The idea of a 900-horsepower anything let loose on America’s highways and byways is ludicrous – in many glorious and occasionally terrifying ways. But there will be 25 of these Whipple-blown studs out ranging the country starting this summer. Rentals start at $399 a day with 75 miles of use included. Additional miles will go off a 99-cents each. So, doing the math, a record Cannonball run in one of these could come in under 24-hours. Figure 2906 miles… that’s $3201.69 plus fuel and snacks. Might be a deal. Some complications will ensue.
Start the Hertz GT-500H and it does a mini-eruption. It’s Mount Vesuvius spitting out through a Borla exhaust with a wicked whine from its Whipple screw-type supercharger (replacing the GT500’s Eaton Rootes-style lobe unit). It’s not a normal car – much less a normal rental car. It has an abnormal (claimed) 900-horsepower aboard. While that’s a lot, in a world of Tesla Model S Plaids, it’s not that much.
The 900 or so horses are funneled through the stock seven-speed, dual-clutch Tremec transmission. Shelby has worked with Tremec to tweak the shifting for the GT500-H, but it works with the same seamless ease as it does in the buyable GT500.
It's not like the Ford’s 760-horsepower, production Shelby GT500 is a laggard. Our rural friends at Car and Driver have tested it blasting to 60 mph in 3.4-seconds blurping through the quarter-mile in 11.3-seconds at 132 mph. That’s a whole hog definition of blurp.
The initial 25-percent of throttle travel or so brings only a modest engine response. It feels as if it has been tuned to make reassure the neophyte driver that this is something manageable. It’s not going to bark angrily or bite dangerously. It’s a car and not a death wish.
Combine that easygoing throttle tip-in with traction and stability controls and the result is a very benign driving experience. Around town, it could be any other Mustang with a bit more tire noise, exhaust rumble and intake whoosh.
Find a slice of open road, however, and the thundering hooves of all those ponies show up. It doesn’t have the instantaneous torque of an electric like the dual-motor Teslas, but it rises up and goes faster and furious-er as if Vin Diesel was embedded in the supercharger case.
This is a rear-drive machine with enormous tires. Push it beyond its limits and the consequences will be headline news. But there’s something clever about how this GT-500H presents plenty of high-performance sensations without inviting the driver to indulge their most moronic fantasies.
On this limited drive, there was little chance to explore the cornering ability built into the GT500-H. The 305/30ZR20 front and 315/30ZR20s rear tires are the same width as those fitted to the regular GT500 on larger diameter wheels. But these Michelin Pilot Sport 4S tires, not Sport Cup 2s. Great tires, but built for all-season daily use, not track hero hijinks.

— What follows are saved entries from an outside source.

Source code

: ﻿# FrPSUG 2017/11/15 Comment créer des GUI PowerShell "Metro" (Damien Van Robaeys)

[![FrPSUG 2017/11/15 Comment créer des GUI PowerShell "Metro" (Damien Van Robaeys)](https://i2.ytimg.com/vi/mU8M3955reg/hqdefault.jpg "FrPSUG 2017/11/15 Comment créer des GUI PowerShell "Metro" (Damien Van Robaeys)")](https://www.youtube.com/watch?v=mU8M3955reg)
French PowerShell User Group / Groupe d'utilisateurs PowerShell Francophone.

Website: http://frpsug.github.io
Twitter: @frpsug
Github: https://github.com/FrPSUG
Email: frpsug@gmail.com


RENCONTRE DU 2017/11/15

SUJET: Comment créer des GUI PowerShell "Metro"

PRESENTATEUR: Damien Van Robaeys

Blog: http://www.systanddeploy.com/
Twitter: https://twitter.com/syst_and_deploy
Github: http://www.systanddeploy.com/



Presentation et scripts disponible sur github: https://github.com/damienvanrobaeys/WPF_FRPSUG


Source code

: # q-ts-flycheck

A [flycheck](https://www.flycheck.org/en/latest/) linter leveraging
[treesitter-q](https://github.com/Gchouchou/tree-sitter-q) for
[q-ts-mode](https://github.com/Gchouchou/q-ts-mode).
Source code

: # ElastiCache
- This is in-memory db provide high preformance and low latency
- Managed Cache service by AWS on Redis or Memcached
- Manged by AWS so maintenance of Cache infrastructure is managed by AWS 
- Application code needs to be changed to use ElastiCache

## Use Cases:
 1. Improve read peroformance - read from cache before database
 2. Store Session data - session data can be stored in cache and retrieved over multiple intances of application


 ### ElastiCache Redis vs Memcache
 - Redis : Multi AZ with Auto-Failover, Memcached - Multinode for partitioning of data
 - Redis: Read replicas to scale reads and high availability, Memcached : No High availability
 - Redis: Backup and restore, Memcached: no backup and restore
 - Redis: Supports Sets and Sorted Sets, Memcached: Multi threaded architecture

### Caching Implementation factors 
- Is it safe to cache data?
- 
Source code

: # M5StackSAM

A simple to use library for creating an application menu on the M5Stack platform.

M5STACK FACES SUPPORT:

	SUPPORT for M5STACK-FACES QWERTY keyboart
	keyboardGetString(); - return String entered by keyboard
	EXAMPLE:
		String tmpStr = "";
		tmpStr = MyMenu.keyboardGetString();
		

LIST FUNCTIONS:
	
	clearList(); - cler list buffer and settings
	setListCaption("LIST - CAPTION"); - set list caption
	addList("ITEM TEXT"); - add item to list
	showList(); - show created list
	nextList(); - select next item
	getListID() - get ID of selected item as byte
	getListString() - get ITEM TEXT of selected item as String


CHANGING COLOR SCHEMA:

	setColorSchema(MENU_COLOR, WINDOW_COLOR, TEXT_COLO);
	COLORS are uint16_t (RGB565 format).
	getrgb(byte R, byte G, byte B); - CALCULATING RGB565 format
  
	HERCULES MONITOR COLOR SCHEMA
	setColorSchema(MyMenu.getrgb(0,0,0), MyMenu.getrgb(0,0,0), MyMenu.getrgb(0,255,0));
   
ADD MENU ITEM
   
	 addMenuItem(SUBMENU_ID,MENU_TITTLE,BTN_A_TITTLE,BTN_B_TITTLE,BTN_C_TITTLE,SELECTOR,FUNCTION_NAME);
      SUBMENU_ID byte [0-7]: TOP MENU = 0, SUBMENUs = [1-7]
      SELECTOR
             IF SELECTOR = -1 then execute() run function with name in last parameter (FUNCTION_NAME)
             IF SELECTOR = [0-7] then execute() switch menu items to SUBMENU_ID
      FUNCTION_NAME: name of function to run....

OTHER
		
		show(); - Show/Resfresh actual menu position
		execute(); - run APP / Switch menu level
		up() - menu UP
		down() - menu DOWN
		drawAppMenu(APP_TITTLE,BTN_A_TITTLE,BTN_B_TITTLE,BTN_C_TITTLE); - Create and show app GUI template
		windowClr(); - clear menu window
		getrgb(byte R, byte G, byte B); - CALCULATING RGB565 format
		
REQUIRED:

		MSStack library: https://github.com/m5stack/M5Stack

Similarly, there was little chance to test the big Brembo brake (in Hertz drag) during this short exposure. They felt good. The only available comparison would been nosing the GT500-H into the water barrels protecting the gore point of an off-ramp on the I-15 running south out of Vegas. Somehow, that temptation was avoided.
With all its power channeled through the rear wheels, launches can only be so hard on the GT500 or the GT500-H. There’s only so much rubber available and only so much even a well-programmed launch program can do to overcome the limitations imposed by physics. It may be quicker than a GT500, but it’s not likely to be so much quicker in the context of the traction available.
Where the extra power may show up is at the top end. The GT500-H feels like a 200+ mph car, even if there was no chance to explore that on public roads in Nevada. At least no chance that didn’t risk winding up in Lovelock Correctional Center. But it’s best to appreciate it as an incredibly fast car anyone can sample that, driven within their limits, will be relatively safe.
So, here’s the complication on that theoretical Cannonball run. The GT500-H must be returned to the Hertz office where it was rented. No one-way rentals are allowed. So, after the blast one-way, it must be driven back on a return run. Think of it as an opportunity to set two records – there and back again.